How San Francisco’s free rides system can help us understand anarchist theory and the work of the late, great James C Scott

n the summer of 1999, with nowhere to go between my second and third year in college, I decided to stay with my sister who was living with a couple of roommates in an apartment in Berkeley, California. Soon, I was fortunate to land a summer internship at the San Francisco office of Amnesty International, then located just across the bay in the city’s downtown.

The internship was unpaid, and my student visa barred me from getting a paid job. To earn my keep – or, more modestly, my next lunch – I often went straight to the campus of the University of California, Berkeley after work to be a subject in psychology experiments. Labs would pay $15 in cash for filling out a survey, or $20 if they had to clamp down my fingers with electrical sensors before displaying images on a screen. I would have bought a ticket for the chance to see what labs at a vaunted university were doing behind secured doors, but instead they were paying me for it.

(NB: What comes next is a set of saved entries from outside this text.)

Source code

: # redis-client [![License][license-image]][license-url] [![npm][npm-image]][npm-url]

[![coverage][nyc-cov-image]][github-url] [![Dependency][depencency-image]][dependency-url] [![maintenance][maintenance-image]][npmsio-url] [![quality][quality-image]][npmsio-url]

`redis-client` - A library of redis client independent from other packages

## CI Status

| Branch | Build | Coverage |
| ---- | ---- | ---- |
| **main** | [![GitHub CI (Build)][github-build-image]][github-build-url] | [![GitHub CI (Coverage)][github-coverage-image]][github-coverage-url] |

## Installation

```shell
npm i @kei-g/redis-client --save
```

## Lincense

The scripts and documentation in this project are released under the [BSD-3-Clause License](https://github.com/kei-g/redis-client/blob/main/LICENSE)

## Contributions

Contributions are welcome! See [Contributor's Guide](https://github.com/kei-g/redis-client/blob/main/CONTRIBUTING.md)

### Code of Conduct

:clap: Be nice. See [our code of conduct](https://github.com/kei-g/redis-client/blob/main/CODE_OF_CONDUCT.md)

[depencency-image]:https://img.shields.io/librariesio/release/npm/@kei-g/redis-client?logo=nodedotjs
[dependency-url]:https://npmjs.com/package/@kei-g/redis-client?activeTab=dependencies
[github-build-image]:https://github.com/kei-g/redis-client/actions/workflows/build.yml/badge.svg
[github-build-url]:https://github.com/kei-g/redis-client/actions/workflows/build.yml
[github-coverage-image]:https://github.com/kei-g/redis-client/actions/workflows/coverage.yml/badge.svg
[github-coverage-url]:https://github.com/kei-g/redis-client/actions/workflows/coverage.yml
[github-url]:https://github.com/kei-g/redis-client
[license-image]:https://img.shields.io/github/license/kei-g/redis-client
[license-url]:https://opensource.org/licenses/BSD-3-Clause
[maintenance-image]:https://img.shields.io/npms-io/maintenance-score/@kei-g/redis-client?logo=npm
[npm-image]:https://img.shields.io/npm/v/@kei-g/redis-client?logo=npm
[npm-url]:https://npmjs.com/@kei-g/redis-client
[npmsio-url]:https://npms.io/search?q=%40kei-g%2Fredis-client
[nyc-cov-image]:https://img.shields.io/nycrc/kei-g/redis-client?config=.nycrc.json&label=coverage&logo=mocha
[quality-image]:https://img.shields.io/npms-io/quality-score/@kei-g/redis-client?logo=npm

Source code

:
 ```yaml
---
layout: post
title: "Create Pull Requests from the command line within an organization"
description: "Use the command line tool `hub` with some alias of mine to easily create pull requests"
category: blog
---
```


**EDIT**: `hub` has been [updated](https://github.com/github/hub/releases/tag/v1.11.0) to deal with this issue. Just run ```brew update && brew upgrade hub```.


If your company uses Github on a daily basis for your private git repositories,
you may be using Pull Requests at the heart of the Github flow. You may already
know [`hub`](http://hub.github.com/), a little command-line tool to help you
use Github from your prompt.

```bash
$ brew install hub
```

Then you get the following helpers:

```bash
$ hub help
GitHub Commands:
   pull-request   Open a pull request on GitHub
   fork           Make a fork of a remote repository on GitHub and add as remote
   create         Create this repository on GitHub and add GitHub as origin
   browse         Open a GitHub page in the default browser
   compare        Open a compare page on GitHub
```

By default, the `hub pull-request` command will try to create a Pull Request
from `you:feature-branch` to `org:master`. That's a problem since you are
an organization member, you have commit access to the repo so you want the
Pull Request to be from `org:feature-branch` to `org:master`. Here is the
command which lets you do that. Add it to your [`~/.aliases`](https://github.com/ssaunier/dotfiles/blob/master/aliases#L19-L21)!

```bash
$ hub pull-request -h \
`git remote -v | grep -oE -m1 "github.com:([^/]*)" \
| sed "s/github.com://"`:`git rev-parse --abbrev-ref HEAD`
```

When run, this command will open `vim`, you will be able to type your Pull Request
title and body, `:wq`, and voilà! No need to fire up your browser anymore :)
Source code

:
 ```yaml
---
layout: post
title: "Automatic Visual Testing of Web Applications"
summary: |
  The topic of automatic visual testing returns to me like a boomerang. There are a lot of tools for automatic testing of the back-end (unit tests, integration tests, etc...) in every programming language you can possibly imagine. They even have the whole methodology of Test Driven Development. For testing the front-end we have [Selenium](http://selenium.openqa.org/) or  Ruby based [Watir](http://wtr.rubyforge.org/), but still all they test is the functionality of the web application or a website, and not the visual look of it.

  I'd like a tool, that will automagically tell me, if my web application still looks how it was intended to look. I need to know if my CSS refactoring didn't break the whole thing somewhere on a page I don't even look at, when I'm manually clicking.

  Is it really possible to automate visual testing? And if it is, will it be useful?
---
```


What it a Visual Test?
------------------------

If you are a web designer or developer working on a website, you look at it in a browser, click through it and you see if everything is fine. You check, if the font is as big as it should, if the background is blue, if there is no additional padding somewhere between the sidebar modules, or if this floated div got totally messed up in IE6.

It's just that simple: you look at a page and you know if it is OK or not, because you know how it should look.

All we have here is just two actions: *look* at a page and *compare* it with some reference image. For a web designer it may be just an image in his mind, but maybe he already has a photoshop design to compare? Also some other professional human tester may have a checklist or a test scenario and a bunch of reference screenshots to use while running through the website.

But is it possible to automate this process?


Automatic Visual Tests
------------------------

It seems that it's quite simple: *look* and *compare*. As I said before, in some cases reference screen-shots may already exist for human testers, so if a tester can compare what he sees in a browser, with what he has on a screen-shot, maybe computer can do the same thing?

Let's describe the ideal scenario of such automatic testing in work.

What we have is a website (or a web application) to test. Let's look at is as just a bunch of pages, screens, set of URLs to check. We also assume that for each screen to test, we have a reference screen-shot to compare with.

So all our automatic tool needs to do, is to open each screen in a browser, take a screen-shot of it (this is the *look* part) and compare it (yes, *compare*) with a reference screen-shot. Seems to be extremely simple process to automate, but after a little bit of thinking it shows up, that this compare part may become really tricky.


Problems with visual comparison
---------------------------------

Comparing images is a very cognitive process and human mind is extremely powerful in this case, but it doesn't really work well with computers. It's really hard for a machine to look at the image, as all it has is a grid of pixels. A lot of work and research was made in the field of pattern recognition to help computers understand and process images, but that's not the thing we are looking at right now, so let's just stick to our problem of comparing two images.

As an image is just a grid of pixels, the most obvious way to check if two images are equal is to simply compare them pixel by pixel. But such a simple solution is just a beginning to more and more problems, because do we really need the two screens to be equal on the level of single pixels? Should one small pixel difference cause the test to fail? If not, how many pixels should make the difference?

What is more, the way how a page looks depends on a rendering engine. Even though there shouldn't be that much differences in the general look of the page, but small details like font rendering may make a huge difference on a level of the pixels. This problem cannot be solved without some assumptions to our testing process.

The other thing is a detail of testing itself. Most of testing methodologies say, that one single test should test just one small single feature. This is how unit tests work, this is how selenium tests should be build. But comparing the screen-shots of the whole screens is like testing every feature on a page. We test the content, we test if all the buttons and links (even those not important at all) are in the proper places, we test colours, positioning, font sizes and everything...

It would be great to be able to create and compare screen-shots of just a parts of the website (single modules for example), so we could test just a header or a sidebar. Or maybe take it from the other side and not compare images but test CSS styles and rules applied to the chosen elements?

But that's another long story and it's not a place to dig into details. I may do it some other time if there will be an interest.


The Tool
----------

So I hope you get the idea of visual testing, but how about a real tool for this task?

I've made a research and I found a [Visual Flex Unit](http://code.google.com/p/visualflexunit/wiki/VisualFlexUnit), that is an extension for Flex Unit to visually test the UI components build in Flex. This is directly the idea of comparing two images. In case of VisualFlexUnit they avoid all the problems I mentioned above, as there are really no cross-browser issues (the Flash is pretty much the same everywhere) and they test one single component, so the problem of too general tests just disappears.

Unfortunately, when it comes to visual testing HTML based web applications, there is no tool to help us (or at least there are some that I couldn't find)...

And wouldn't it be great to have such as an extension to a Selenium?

To get to San Francisco, I joined in the daily ritual of the commuting masses on BART (the Bay Area Rapid Transit system), the morning solemnity interspersed with outbursts of underground performances and conductor announcements. But a few weeks into my internship, I heard about an intriguing alternative to BART: the Berkeley carpool, a free ride.

This was before Google, so the only way to find out how carpooling worked was to show up. Here’s what I discovered: you walk to a designated spot – a quiet residential street in North Berkeley – during the regular morning commuting hour. There, you’d find a tidy line of people on the sidewalk, and alongside it a lineup of cars by the curb. There are no signs, no instructions. One by one, a person gets into a car at the front of the line and the car takes off; the line keeps moving as more people and cars replenish it at the back. Everything moves along swiftly. When it’s your turn, you get in the first car in line – no swapping spots, you get what you get – and greet the driver. There are two destination options, both in the heart of San Francisco, and you tell the driver which one you’re headed to.

Then it’s a 20-minute ride across the Bay Bridge, past Treasure Island and into San Francisco, with glimpses of the bay, the sky and the downtown. The genius of this system was that, while the rider got a free ride, the driver got reduced highway tolls and a faster ride into the city for taking in a passenger and using the express carpool lane during rush hour. It enabled a true win-win situation for the two parties, with an extra win for the environment, to the extent that it reduced the number of cars on the road. It worked beautifully.

There was an implicit norm, I soon learned: you did not make conversation with the driver, and the driver did not make conversation with you. Almost without exception, these rides were quiet ones, focused on getting from here to there. This served me just fine; I didn’t care much for small talk at 8 am, not before my morning coffee. Nevertheless, it was a constant source of wonderment that total strangers could reliably give me rides to work, only to be never seen again. There was a potential for a story to emerge if a pair decided to converse, but for me the rides were the story.

I’d play a mental game of luck: joining the line, I’d count the number of people in front of me, then count up to the car that would be my ride. Would this be my lucky day? The luckiest day – grant that I was 20 – was a ride in a sparkling Jaguar. The unluckiest I ever got was being covered in cat hair in a vehicle that was likely better off decommissioned, which was not so bad, all things considered.